In many cases, we’re better able to understand just how great something is when it’s compared and contrasted with something that is not very great. If I showed you a twig and a log, it would be immediately obvious which one is bigger, and heavier. But if I held up two twigs that are only slightly different in length and thickness, it might take some time or a closer inspection to figure out the difference.

Retail and marketing companies use this to their advantage all the time, making packaging that is only slightly different in appearance, and it’s not until you look closer at the label you discover the new bottle has a hollow spot and holds less laundry detergent, or the same size tissue box has less tissues, or the chip bag is even less full than it used to be. Meanwhile you’re paying the same amount of money, or sometimes even more for something that looks pretty much the same but is actually different.

But in the case of the Bible, most of the contrast is noticeable on purpose. That’s kind of the point. It’s included to show just how great the log is in comparison to the twig. And that’s exactly what we’re going to see today as we turn to Psalm 115. We’re going to see a mighty, powerful, strong God contrasted with weak, flimsy, useless idols made by human hands. And as we do so, we’re going to see the futility of so many of the things that fight for our attention and worship, in comparison with the incredible God who deserves it all.  
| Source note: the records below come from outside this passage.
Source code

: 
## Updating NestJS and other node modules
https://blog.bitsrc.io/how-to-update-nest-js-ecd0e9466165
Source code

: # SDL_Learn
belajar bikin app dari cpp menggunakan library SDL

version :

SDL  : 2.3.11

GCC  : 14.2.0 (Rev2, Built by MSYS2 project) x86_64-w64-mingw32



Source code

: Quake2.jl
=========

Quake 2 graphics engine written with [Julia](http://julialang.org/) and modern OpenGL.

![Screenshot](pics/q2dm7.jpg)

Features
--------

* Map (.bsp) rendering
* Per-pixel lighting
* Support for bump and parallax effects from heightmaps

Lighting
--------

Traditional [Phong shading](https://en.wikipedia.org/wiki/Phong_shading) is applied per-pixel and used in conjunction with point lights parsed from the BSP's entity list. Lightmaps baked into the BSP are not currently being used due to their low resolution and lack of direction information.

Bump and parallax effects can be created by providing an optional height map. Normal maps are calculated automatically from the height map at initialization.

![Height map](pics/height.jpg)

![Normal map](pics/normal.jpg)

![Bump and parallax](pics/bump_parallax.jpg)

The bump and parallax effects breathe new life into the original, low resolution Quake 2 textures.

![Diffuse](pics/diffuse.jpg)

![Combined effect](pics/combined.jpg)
Specifically, as we read through the Psalm and all its contrasts, we are going to be reminded that Our God is Living and Powerful, Our God is Caring and Trustworthy, and Our God is Deserving and Enduring. Not quite as memorable as 3 pairs of C’s last week, but some very important realities to be reminded of, especially in the midst of a world and an enemy that wants to shift our focus to literally anything else.

As we read, I also invite you to pay attention to the change in perspective that happens throughout the verses, from first person us, we, our; second person you and your, and third person he, they, theirs, and them. It helps add emphasis to the contrast, and also leads many scholars to believe that this psalm was originally written to be read or sang in parts by different people or music leaders, perhaps even call and response.

OUR GOD IS LIVING AND POWERFUL

The first contrast in this text isn’t actually between idols and God, but between us and God.

Not to us, Lord, not to us,
But to Your name give glory,
Because of Your mercy, because of Your truth.

Psalm 115:1 NASB

It’s an incredibly to-the-point opening verse that sets the stage for all that is to come: It’s not about us, but for God’s glory alone that they call on him. Why? Because of God’s character. His mercy, his truth. They know who he is, and are seeking him out, but for his glory, not their own. Already we can see the categories I mentioned bleeding together, as this verse hints at God’s trustworthiness by acknowledging his truth, and it’s also is a clear call to worshiping him like he deserves to be worshipped.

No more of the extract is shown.